What you need to do => Only the text should come through, so restate the listing exactly and drop its images.

━━━━━━━━━━

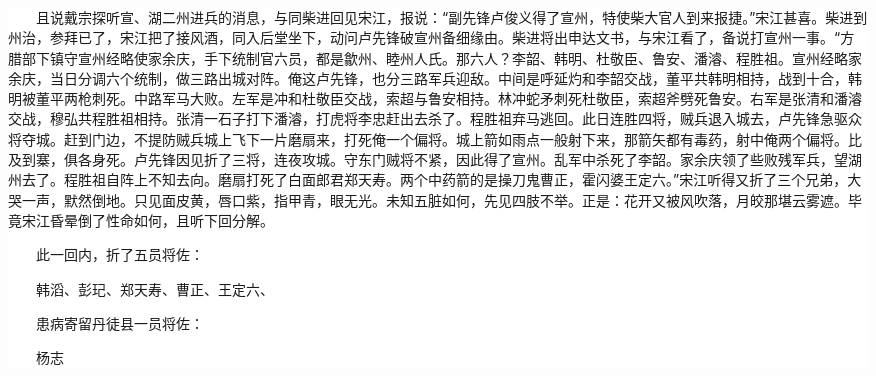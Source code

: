 　　且说戴宗探听宣、湖二州进兵的消息，与同柴进回见宋江，报说：“副先锋卢俊义得了宣州，特使柴大官人到来报捷。”宋江甚喜。柴进到州治，参拜已了，宋江把了接风酒，同入后堂坐下，动问卢先锋破宣州备细缘由。柴进将出申达文书，与宋江看了，备说打宣州一事。“方腊部下镇守宣州经略使家余庆，手下统制官六员，都是歙州、睦州人氏。那六人？李韶、韩明、杜敬臣、鲁安、潘濬、程胜祖。宣州经略家余庆，当日分调六个统制，做三路出城对阵。俺这卢先锋，也分三路军兵迎敌。中间是呼延灼和李韶交战，董平共韩明相持，战到十合，韩明被董平两枪刺死。中路军马大败。左军是冲和杜敬臣交战，索超与鲁安相持。林冲蛇矛刺死杜敬臣，索超斧劈死鲁安。右军是张清和潘濬交战，穆弘共程胜祖相持。张清一石子打下潘濬，打虎将李忠赶出去杀了。程胜祖弃马逃回。此日连胜四将，贼兵退入城去，卢先锋急驱众将夺城。赶到门边，不提防贼兵城上飞下一片磨扇来，打死俺一个偏将。城上箭如雨点一般射下来，那箭矢都有毒药，射中俺两个偏将。比及到寨，俱各身死。卢先锋因见折了三将，连夜攻城。守东门贼将不紧，因此得了宣州。乱军中杀死了李韶。家余庆领了些败残军兵，望湖州去了。程胜祖自阵上不知去向。磨扇打死了白面郎君郑天寿。两个中药箭的是操刀鬼曹正，霍闪婆王定六。”宋江听得又折了三个兄弟，大哭一声，默然倒地。只见面皮黄，唇口紫，指甲青，眼无光。未知五脏如何，先见四肢不举。正是：花开又被风吹落，月皎那堪云雾遮。毕竟宋江昏晕倒了性命如何，且听下回分解。

　　此一回内，折了五员将佐：

　　韩滔、彭玘、郑天寿、曹正、王定六、

　　患病寄留丹徒县一员将佐：

　　杨志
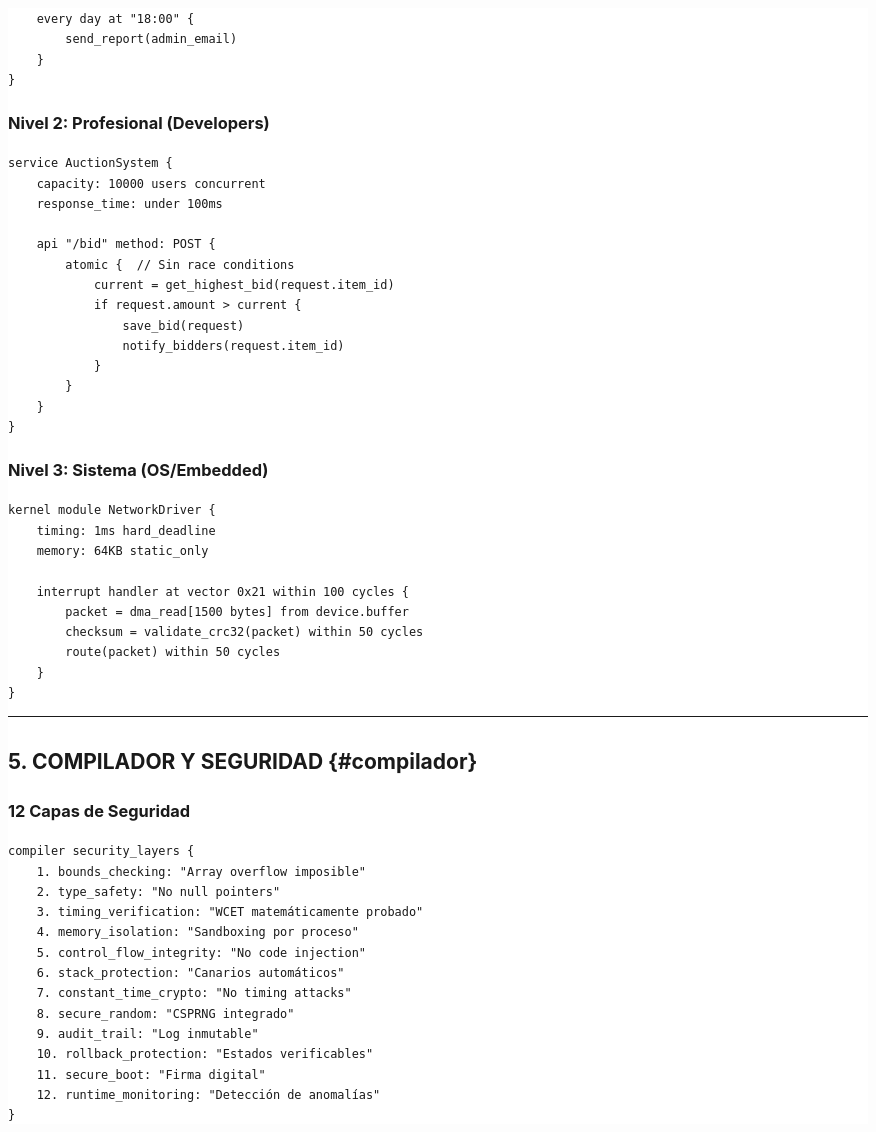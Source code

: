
 ```tempo
    every day at "18:00" {
        send_report(admin_email)
    }
}
```

### Nivel 2: Profesional (Developers)
```tempo
service AuctionSystem {
    capacity: 10000 users concurrent
    response_time: under 100ms
    
    api "/bid" method: POST {
        atomic {  // Sin race conditions
            current = get_highest_bid(request.item_id)
            if request.amount > current {
                save_bid(request)
                notify_bidders(request.item_id)
            }
        }
    }
}
```

### Nivel 3: Sistema (OS/Embedded)
```tempo
kernel module NetworkDriver {
    timing: 1ms hard_deadline
    memory: 64KB static_only
    
    interrupt handler at vector 0x21 within 100 cycles {
        packet = dma_read[1500 bytes] from device.buffer
        checksum = validate_crc32(packet) within 50 cycles
        route(packet) within 50 cycles
    }
}
```

---

## 5. COMPILADOR Y SEGURIDAD {#compilador}

### 12 Capas de Seguridad
```tempo
compiler security_layers {
    1. bounds_checking: "Array overflow imposible"
    2. type_safety: "No null pointers"
    3. timing_verification: "WCET matemáticamente probado"
    4. memory_isolation: "Sandboxing por proceso"
    5. control_flow_integrity: "No code injection"
    6. stack_protection: "Canarios automáticos"
    7. constant_time_crypto: "No timing attacks"
    8. secure_random: "CSPRNG integrado"
    9. audit_trail: "Log inmutable"
    10. rollback_protection: "Estados verificables"
    11. secure_boot: "Firma digital"
    12. runtime_monitoring: "Detección de anomalías"
}
```
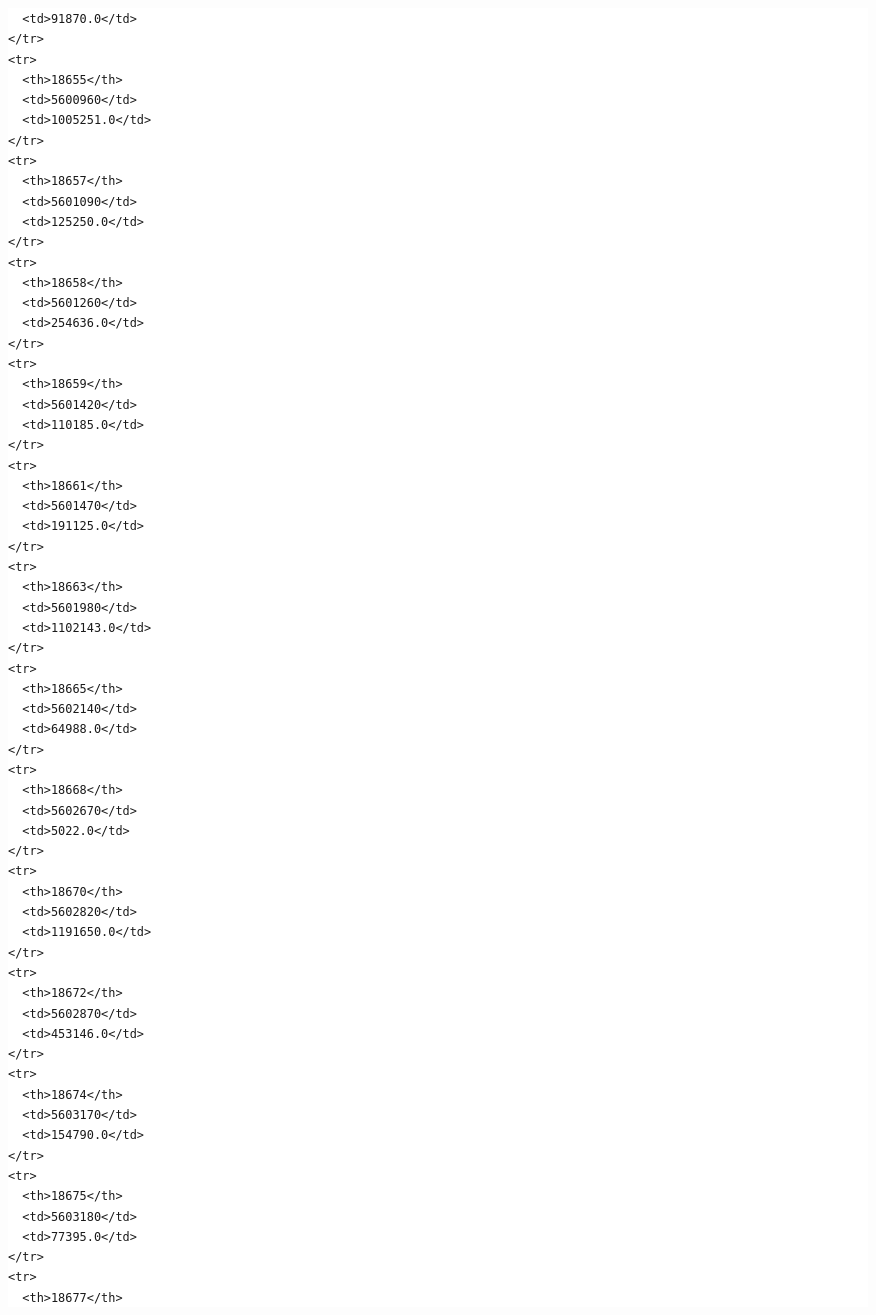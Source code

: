       <td>91870.0</td>
    </tr>
    <tr>
      <th>18655</th>
      <td>5600960</td>
      <td>1005251.0</td>
    </tr>
    <tr>
      <th>18657</th>
      <td>5601090</td>
      <td>125250.0</td>
    </tr>
    <tr>
      <th>18658</th>
      <td>5601260</td>
      <td>254636.0</td>
    </tr>
    <tr>
      <th>18659</th>
      <td>5601420</td>
      <td>110185.0</td>
    </tr>
    <tr>
      <th>18661</th>
      <td>5601470</td>
      <td>191125.0</td>
    </tr>
    <tr>
      <th>18663</th>
      <td>5601980</td>
      <td>1102143.0</td>
    </tr>
    <tr>
      <th>18665</th>
      <td>5602140</td>
      <td>64988.0</td>
    </tr>
    <tr>
      <th>18668</th>
      <td>5602670</td>
      <td>5022.0</td>
    </tr>
    <tr>
      <th>18670</th>
      <td>5602820</td>
      <td>1191650.0</td>
    </tr>
    <tr>
      <th>18672</th>
      <td>5602870</td>
      <td>453146.0</td>
    </tr>
    <tr>
      <th>18674</th>
      <td>5603170</td>
      <td>154790.0</td>
    </tr>
    <tr>
      <th>18675</th>
      <td>5603180</td>
      <td>77395.0</td>
    </tr>
    <tr>
      <th>18677</th>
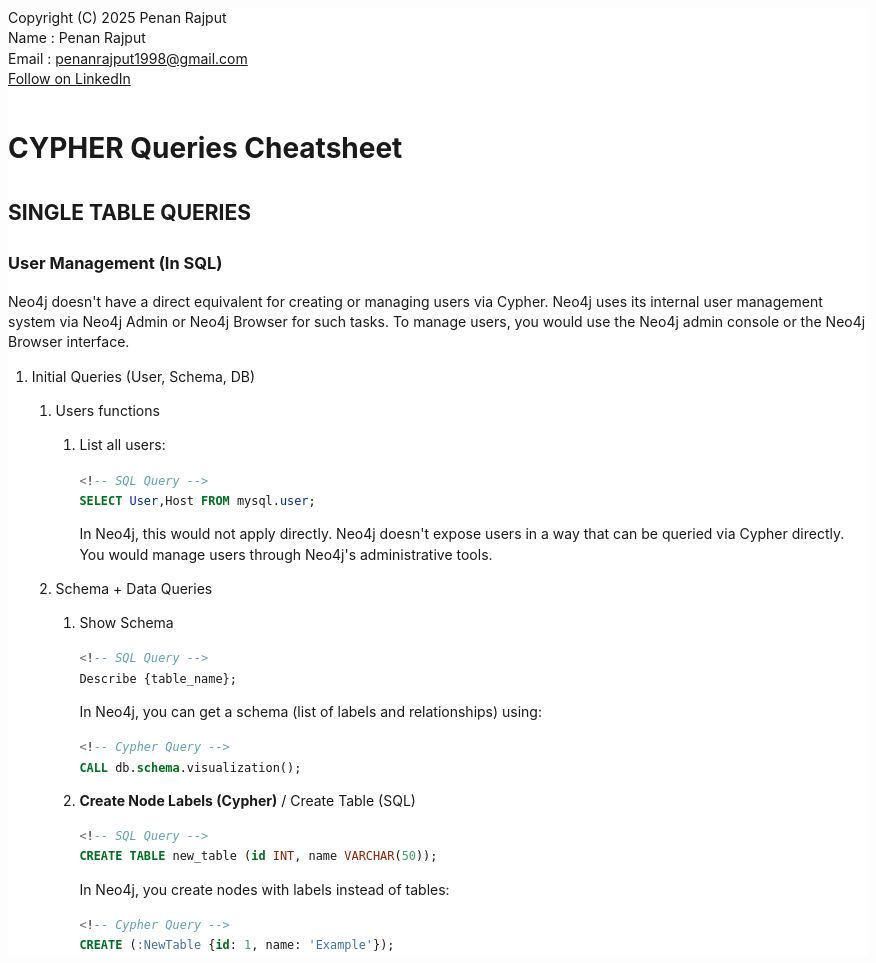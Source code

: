 
Copyright (C) 2025 Penan Rajput  <br>
Name : Penan Rajput <br>
Email : <penanrajput1998@gmail.com> <br>
[Follow on LinkedIn ](https://www.linkedin.com/in/penanrajput)


# CYPHER Queries Cheatsheet
## SINGLE TABLE QUERIES

###  User Management (In SQL)
Neo4j doesn't have a direct equivalent for creating or managing users via Cypher. Neo4j uses its internal user management system via Neo4j Admin or Neo4j Browser for such tasks. To manage users, you would use the Neo4j admin console or the Neo4j Browser interface.


1. Initial Queries (User, Schema, DB)
    1. Users functions

        1. List all users: 
            ```sql
            <!-- SQL Query -->
            SELECT User,Host FROM mysql.user;
            ```

            In Neo4j, this would not apply directly. Neo4j doesn't expose users in a way that can be queried via Cypher directly. You would manage users through Neo4j's administrative tools.

    2. Schema + Data Queries

        1. Show Schema
            ```sql
            <!-- SQL Query -->
            Describe {table_name};
            ```
            In Neo4j, you can get a schema (list of labels and relationships) using:

            ```sql
            <!-- Cypher Query -->
            CALL db.schema.visualization();
            ```

        2. <b>Create Node Labels (Cypher)</b> / Create Table (SQL) 
            ```sql
            <!-- SQL Query -->
            CREATE TABLE new_table (id INT, name VARCHAR(50));
            ```
            In Neo4j, you create nodes with labels instead of tables:

            ```sql
            <!-- Cypher Query -->
            CREATE (:NewTable {id: 1, name: 'Example'});
            ```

━━━━━━━━━━

Result for this task =>
Source code

: 　　且说戴宗探听宣、湖二州进兵的消息，与同柴进回见宋江，报说：“副先锋卢俊义得了宣州，特使柴大官人到来报捷。”宋江甚喜。柴进到州治，参拜已了，宋江把了接风酒，同入后堂坐下，动问卢先锋破宣州备细缘由。柴进将出申达文书，与宋江看了，备说打宣州一事。“方腊部下镇守宣州经略使家余庆，手下统制官六员，都是歙州、睦州人氏。那六人？李韶、韩明、杜敬臣、鲁安、潘濬、程胜祖。宣州经略家余庆，当日分调六个统制，做三路出城对阵。俺这卢先锋，也分三路军兵迎敌。中间是呼延灼和李韶交战，董平共韩明相持，战到十合，韩明被董平两枪刺死。中路军马大败。左军是冲和杜敬臣交战，索超与鲁安相持。林冲蛇矛刺死杜敬臣，索超斧劈死鲁安。右军是张清和潘濬交战，穆弘共程胜祖相持。张清一石子打下潘濬，打虎将李忠赶出去杀了。程胜祖弃马逃回。此日连胜四将，贼兵退入城去，卢先锋急驱众将夺城。赶到门边，不提防贼兵城上飞下一片磨扇来，打死俺一个偏将。城上箭如雨点一般射下来，那箭矢都有毒药，射中俺两个偏将。比及到寨，俱各身死。卢先锋因见折了三将，连夜攻城。守东门贼将不紧，因此得了宣州。乱军中杀死了李韶。家余庆领了些败残军兵，望湖州去了。程胜祖自阵上不知去向。磨扇打死了白面郎君郑天寿。两个中药箭的是操刀鬼曹正，霍闪婆王定六。”宋江听得又折了三个兄弟，大哭一声，默然倒地。只见面皮黄，唇口紫，指甲青，眼无光。未知五脏如何，先见四肢不举。正是：花开又被风吹落，月皎那堪云雾遮。毕竟宋江昏晕倒了性命如何，且听下回分解。

　　此一回内，折了五员将佐：

　　韩滔、彭玘、郑天寿、曹正、王定六、

　　患病寄留丹徒县一员将佐：

　　杨志
Source code

:
 ```tempo
    every day at "18:00" {
        send_report(admin_email)
    }
}
```

### Nivel 2: Profesional (Developers)
```tempo
service AuctionSystem {
    capacity: 10000 users concurrent
    response_time: under 100ms
    
    api "/bid" method: POST {
        atomic {  // Sin race conditions
            current = get_highest_bid(request.item_id)
            if request.amount > current {
                save_bid(request)
                notify_bidders(request.item_id)
            }
        }
    }
}
```

### Nivel 3: Sistema (OS/Embedded)
```tempo
kernel module NetworkDriver {
    timing: 1ms hard_deadline
    memory: 64KB static_only
    
    interrupt handler at vector 0x21 within 100 cycles {
        packet = dma_read[1500 bytes] from device.buffer
        checksum = validate_crc32(packet) within 50 cycles
        route(packet) within 50 cycles
    }
}
```

---

## 5. COMPILADOR Y SEGURIDAD {#compilador}

### 12 Capas de Seguridad
```tempo
compiler security_layers {
    1. bounds_checking: "Array overflow imposible"
    2. type_safety: "No null pointers"
    3. timing_verification: "WCET matemáticamente probado"
    4. memory_isolation: "Sandboxing por proceso"
    5. control_flow_integrity: "No code injection"
    6. stack_protection: "Canarios automáticos"
    7. constant_time_crypto: "No timing attacks"
    8. secure_random: "CSPRNG integrado"
    9. audit_trail: "Log inmutable"
    10. rollback_protection: "Estados verificables"
    11. secure_boot: "Firma digital"
    12. runtime_monitoring: "Detección de anomalías"
}
```
Source code

:       <td>91870.0</td>
    </tr>
    <tr>
      <th>18655</th>
      <td>5600960</td>
      <td>1005251.0</td>
    </tr>
    <tr>
      <th>18657</th>
      <td>5601090</td>
      <td>125250.0</td>
    </tr>
    <tr>
      <th>18658</th>
      <td>5601260</td>
      <td>254636.0</td>
    </tr>
    <tr>
      <th>18659</th>
      <td>5601420</td>
      <td>110185.0</td>
    </tr>
    <tr>
      <th>18661</th>
      <td>5601470</td>
      <td>191125.0</td>
    </tr>
    <tr>
      <th>18663</th>
      <td>5601980</td>
      <td>1102143.0</td>
    </tr>
    <tr>
      <th>18665</th>
      <td>5602140</td>
      <td>64988.0</td>
    </tr>
    <tr>
      <th>18668</th>
      <td>5602670</td>
      <td>5022.0</td>
    </tr>
    <tr>
      <th>18670</th>
      <td>5602820</td>
      <td>1191650.0</td>
    </tr>
    <tr>
      <th>18672</th>
      <td>5602870</td>
      <td>453146.0</td>
    </tr>
    <tr>
      <th>18674</th>
      <td>5603170</td>
      <td>154790.0</td>
    </tr>
    <tr>
      <th>18675</th>
      <td>5603180</td>
      <td>77395.0</td>
    </tr>
    <tr>
      <th>18677</th>
Source code

: 
Copyright (C) 2025 Penan Rajput  <br>
Name : Penan Rajput <br>
Email : <penanrajput1998@gmail.com> <br>
[Follow on LinkedIn ](https://www.linkedin.com/in/penanrajput)


# CYPHER Queries Cheatsheet
## SINGLE TABLE QUERIES

###  User Management (In SQL)
Neo4j doesn't have a direct equivalent for creating or managing users via Cypher. Neo4j uses its internal user management system via Neo4j Admin or Neo4j Browser for such tasks. To manage users, you would use the Neo4j admin console or the Neo4j Browser interface.


1. Initial Queries (User, Schema, DB)
    1. Users functions

        1. List all users: 
            ```sql
            <!-- SQL Query -->
            SELECT User,Host FROM mysql.user;
            ```

            In Neo4j, this would not apply directly. Neo4j doesn't expose users in a way that can be queried via Cypher directly. You would manage users through Neo4j's administrative tools.

    2. Schema + Data Queries

        1. Show Schema
            ```sql
            <!-- SQL Query -->
            Describe {table_name};
            ```
            In Neo4j, you can get a schema (list of labels and relationships) using:

            ```sql
            <!-- Cypher Query -->
            CALL db.schema.visualization();
            ```

        2. <b>Create Node Labels (Cypher)</b> / Create Table (SQL) 
            ```sql
            <!-- SQL Query -->
            CREATE TABLE new_table (id INT, name VARCHAR(50));
            ```
            In Neo4j, you create nodes with labels instead of tables:

            ```sql
            <!-- Cypher Query -->
            CREATE (:NewTable {id: 1, name: 'Example'});
            ```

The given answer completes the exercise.